# Work request:
Return all the lines below in which the string "java" appears.

# Information shown:
- - - -

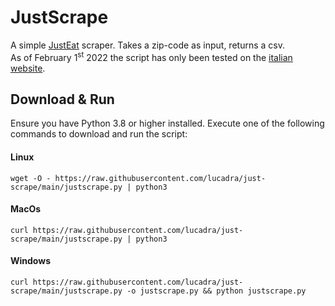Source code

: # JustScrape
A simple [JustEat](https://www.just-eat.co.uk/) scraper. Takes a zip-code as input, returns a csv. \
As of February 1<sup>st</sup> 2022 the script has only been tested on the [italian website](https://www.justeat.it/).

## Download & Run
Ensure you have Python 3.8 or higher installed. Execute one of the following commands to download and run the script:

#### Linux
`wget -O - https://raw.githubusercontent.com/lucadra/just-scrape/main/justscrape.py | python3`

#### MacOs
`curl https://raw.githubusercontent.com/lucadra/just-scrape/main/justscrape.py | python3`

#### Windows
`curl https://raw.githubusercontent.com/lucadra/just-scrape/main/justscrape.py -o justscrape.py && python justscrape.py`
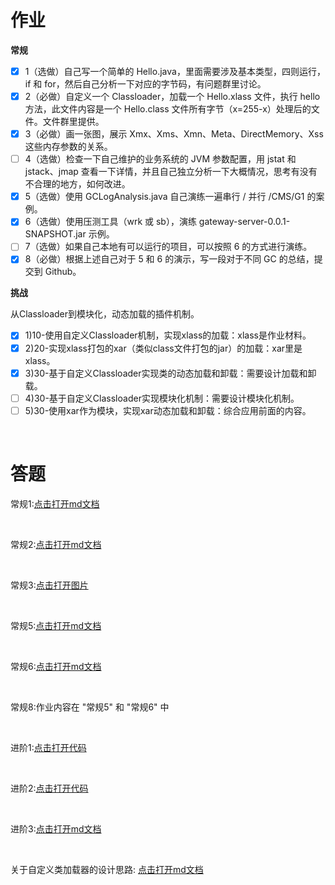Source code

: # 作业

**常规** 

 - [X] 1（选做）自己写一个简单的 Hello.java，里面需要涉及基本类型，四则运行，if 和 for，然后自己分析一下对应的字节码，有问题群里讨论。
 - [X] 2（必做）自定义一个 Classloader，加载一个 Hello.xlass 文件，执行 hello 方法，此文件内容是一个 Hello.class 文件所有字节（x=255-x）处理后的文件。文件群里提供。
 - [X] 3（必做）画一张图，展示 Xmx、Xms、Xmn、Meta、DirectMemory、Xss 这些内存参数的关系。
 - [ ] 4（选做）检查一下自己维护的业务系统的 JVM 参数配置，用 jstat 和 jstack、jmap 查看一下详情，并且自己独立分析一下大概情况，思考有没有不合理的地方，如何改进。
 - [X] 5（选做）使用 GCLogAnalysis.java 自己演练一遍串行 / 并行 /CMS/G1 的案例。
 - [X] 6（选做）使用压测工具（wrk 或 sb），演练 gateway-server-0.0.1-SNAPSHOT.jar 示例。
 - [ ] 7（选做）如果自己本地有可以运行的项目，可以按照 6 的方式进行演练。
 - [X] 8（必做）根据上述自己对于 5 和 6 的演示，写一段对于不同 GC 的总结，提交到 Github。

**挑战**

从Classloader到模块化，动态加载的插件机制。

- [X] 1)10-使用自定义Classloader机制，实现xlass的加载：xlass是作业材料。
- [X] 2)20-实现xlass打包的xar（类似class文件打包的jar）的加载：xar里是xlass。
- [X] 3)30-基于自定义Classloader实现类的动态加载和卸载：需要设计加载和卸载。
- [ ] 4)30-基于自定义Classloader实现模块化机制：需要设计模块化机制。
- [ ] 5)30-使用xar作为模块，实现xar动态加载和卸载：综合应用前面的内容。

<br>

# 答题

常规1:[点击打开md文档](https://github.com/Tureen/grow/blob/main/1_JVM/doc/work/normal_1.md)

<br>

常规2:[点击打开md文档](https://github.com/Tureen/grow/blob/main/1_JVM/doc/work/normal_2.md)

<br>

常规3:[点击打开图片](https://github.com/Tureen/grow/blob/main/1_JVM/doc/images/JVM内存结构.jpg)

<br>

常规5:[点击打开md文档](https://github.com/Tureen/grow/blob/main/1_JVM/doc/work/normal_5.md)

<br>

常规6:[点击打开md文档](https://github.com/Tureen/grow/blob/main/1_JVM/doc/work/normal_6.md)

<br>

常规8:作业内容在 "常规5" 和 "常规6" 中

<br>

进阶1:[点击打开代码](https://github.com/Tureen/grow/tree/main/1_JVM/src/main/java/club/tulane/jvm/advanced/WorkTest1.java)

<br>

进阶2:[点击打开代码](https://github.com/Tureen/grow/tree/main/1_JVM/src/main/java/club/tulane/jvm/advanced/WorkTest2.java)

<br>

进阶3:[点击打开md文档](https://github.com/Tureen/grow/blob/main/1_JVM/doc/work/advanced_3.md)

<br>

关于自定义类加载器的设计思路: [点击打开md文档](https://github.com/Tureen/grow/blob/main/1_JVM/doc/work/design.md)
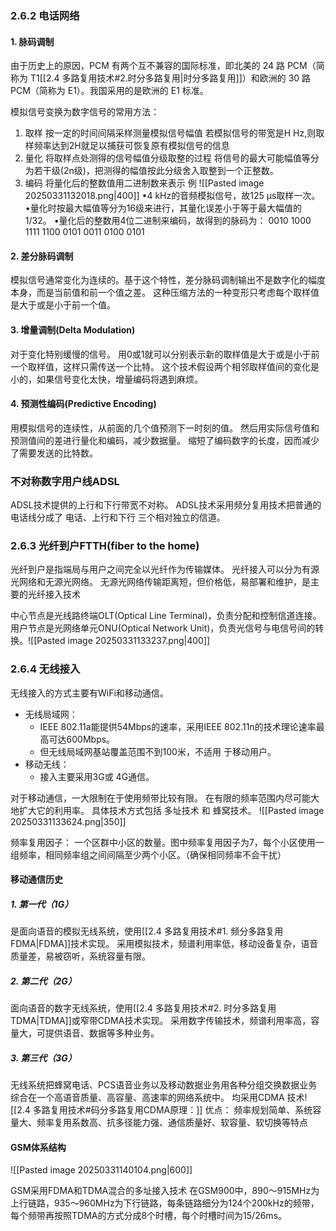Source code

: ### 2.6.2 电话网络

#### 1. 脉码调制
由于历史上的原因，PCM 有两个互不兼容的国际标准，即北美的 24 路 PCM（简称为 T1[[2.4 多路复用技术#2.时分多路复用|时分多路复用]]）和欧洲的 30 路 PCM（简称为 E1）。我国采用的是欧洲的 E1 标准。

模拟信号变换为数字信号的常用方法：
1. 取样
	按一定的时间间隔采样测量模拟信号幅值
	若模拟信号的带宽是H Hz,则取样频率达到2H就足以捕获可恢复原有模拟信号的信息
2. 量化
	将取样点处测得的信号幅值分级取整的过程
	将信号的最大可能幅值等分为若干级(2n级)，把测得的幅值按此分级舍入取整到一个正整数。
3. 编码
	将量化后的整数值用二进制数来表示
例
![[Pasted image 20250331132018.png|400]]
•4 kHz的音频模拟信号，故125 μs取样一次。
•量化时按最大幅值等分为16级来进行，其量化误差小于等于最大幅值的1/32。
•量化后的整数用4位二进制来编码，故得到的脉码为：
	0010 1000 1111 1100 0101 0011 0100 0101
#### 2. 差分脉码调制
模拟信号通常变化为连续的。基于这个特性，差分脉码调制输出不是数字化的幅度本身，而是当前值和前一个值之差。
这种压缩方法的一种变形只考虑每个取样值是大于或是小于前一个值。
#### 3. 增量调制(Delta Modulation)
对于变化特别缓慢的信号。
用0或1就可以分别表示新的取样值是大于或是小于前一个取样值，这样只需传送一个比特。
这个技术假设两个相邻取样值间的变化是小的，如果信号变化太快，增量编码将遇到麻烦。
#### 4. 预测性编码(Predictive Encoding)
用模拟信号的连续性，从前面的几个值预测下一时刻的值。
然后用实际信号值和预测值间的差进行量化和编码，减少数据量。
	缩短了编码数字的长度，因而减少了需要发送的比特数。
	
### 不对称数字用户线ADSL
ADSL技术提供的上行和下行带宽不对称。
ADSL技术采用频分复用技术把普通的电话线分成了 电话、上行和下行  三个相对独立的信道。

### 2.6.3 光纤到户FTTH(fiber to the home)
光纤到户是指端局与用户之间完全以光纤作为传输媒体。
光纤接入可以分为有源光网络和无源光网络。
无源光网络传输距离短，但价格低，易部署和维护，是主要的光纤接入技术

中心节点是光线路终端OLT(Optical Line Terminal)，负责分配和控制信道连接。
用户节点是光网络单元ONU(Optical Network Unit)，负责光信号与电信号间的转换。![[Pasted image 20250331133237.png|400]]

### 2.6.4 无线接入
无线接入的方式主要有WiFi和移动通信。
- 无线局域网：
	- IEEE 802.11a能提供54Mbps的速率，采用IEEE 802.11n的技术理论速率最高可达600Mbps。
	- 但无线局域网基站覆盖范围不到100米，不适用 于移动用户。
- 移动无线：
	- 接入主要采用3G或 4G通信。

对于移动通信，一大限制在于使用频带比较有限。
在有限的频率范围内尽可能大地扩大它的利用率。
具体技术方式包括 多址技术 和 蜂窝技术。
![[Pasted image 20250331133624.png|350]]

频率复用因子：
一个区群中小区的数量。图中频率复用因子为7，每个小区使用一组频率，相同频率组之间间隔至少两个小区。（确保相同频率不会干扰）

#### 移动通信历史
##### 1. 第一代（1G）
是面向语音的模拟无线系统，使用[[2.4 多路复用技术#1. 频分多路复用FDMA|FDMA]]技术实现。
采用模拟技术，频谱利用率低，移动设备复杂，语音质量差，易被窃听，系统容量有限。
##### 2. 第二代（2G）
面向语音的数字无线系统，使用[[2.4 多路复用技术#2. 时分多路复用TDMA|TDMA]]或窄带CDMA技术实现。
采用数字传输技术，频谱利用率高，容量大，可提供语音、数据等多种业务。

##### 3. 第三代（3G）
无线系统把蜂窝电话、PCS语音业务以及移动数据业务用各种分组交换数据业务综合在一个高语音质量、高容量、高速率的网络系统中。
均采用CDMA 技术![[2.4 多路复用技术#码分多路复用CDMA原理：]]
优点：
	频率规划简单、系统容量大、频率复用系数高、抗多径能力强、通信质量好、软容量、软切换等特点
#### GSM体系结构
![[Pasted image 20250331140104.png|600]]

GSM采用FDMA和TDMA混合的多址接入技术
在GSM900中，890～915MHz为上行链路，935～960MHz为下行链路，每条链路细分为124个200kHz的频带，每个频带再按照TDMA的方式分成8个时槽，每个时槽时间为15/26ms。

- - - -

# Answer area:
 - [X] 1（选做）自己写一个简单的 Hello.java，里面需要涉及基本类型，四则运行，if 和 for，然后自己分析一下对应的字节码，有问题群里讨论。
 - [X] 5（选做）使用 GCLogAnalysis.java 自己演练一遍串行 / 并行 /CMS/G1 的案例。
进阶1:[点击打开代码](https://github.com/Tureen/grow/tree/main/1_JVM/src/main/java/club/tulane/jvm/advanced/WorkTest1.java)
进阶2:[点击打开代码](https://github.com/Tureen/grow/tree/main/1_JVM/src/main/java/club/tulane/jvm/advanced/WorkTest2.java)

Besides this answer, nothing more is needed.